Dünya kentlerinin en güzeli İstanbul’u “köşe bucak” gezmeğe ve lezzetlerini “çatal bıçak” tatmaya devam ediyoruz… İstanbul tüm zahmet ve külfetine rağmen bakmasını bilen için sürekli keşfedilecek yeni güzellikler yaratmayı ve tadını çıkartmasını bilene her gün yeni bir lezzet sunmayı beceren sayılı kentlerden birisi bence.

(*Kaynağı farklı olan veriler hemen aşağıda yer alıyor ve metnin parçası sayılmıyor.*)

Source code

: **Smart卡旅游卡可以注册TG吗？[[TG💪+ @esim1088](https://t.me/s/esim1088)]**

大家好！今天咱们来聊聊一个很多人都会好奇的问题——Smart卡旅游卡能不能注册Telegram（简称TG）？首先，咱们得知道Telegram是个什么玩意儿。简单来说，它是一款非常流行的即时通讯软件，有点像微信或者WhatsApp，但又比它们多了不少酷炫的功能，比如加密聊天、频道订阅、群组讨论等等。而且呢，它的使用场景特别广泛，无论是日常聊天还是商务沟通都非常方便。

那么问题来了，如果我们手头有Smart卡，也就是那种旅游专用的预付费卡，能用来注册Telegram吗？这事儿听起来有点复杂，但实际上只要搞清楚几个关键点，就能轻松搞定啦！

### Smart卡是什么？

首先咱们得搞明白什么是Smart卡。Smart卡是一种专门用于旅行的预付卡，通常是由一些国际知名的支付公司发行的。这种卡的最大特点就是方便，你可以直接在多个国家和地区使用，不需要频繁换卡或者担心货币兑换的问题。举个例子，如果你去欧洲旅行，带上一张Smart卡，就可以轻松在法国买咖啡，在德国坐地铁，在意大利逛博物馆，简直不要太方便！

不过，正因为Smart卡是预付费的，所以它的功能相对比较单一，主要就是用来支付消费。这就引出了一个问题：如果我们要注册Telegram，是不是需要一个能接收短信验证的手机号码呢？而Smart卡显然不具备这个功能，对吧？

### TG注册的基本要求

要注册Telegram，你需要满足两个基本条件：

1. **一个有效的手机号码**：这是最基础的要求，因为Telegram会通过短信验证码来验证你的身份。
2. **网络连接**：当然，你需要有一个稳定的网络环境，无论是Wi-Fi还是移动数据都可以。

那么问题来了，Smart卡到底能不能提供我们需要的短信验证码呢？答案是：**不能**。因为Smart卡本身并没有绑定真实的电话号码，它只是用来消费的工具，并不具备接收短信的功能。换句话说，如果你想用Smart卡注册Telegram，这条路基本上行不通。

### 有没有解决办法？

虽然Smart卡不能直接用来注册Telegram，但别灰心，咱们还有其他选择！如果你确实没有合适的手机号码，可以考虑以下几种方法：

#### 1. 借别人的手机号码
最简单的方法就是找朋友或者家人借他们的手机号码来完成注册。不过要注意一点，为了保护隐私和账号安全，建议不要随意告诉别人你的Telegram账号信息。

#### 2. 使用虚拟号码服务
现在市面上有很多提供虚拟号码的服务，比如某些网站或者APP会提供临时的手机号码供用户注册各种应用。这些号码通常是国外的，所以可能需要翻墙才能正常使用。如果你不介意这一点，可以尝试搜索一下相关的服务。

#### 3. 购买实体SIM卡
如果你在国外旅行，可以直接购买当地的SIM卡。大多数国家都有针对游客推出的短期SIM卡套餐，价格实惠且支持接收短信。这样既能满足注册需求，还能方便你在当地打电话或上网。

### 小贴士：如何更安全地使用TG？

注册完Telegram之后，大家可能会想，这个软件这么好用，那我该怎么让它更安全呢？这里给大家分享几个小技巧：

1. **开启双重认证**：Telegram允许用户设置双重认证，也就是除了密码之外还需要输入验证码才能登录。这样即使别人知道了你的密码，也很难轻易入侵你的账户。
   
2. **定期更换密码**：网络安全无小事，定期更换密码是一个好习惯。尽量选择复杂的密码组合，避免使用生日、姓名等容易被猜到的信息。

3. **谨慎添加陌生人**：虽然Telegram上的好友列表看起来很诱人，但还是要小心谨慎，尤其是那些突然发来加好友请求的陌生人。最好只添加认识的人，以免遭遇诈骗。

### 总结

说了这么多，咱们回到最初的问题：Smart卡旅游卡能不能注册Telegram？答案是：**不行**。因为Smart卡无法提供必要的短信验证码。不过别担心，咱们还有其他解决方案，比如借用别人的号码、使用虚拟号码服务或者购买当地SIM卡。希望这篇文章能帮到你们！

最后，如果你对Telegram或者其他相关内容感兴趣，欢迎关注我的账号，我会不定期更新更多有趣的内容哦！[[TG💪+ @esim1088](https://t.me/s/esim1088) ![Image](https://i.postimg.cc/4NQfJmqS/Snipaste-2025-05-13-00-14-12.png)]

Bir yandan böyle yepyeni taptaze mutluluklar üretmeyi başarırken bir yandan da kentin eşsiz karmaşasından keyif almayı bilenlere yüzyıllardır zaten var olan kadim tatlarını, çeşitli değişikliklere uğrayarak da olsa sunmayı sürdürüyor. Yenilikler geleneklerle karışıp harmanlanıyor ve ortaya çıkan tatlar İstanbul’un ruhunu anlayıp sevenler için yaşamın vazgeçilmez özellikleri haline geliyor. Sözünü ettiğim bu lezzetler İstanbul hayatının hemen her boyutunda var olmakla birlikte yeme içme dünyasından gelenler şüphesiz en çarpıcı ve coşkulu olanlar arasında. İstanbul’un tutkunlarına sunduğu keyiflerin en gerçek ve kalıcı olanları sofrada, pazarda, mutfakta yaşananlar sanki. Bu eşsiz tatların en alçakgönüllü olanlarından bir tanesini size hatırlatmak, hayata renk katan bu tatlardan bir süredir izini sürdüğümüz türden eski bir İstanbul lezzetini daha anlatıp İstanbul’un yaşamı zenginleştiren geleneksel yeme içme keyiflerinden birini daha sizlerle paylaşmak istiyorum bu kez.
Daha önce sözünü ettiğim yedi İstanbul tepesinden birisi de kentin güneyinde, Beyazıt Camii ve İstanbul Üniversitesi ve kuzeyinde Süleymaniye Külliyesi bulunan tepedir. Bu tepenin güney etekleri, çok eski başka bir İstanbul semtine uzanır; Langa…
Langa, Laleli ve Yenikapı arasında yer alır; İstanbul’un Marmara üzerindeki en büyük limanlardan birisiyken, zamanla denizin dolması sonucunda iç kesimlerde kalmıştır. Yüzyıllar öncesinde bostanlarla kaplı olan Langa, uzun süre kentin sebze ihtiyacını karşılamaya katkıda bulunmuş olsa da, o bostanların yerini zamanla yerleşim alanları aldığından, buralarda herhangi bir şeyin tarımını yapmak da artık tarihe karışmış durumdadır. Langa bostanları tarih olmuştur olmasına ama ismini çok ünlü bir yiyeceğin ismine, Langa hıyarına yadigar bıraktıktan sonra. Hala bu semtin adıyla anılan Langa hıyarı iri, sulu ve lezzetli bir hıyar türüdür. Zamanında Langa’da olduğu kadar çevre mahalle bostanlarında, özellikle de Samatya’da bol miktarda yetiştirildiği bilinir.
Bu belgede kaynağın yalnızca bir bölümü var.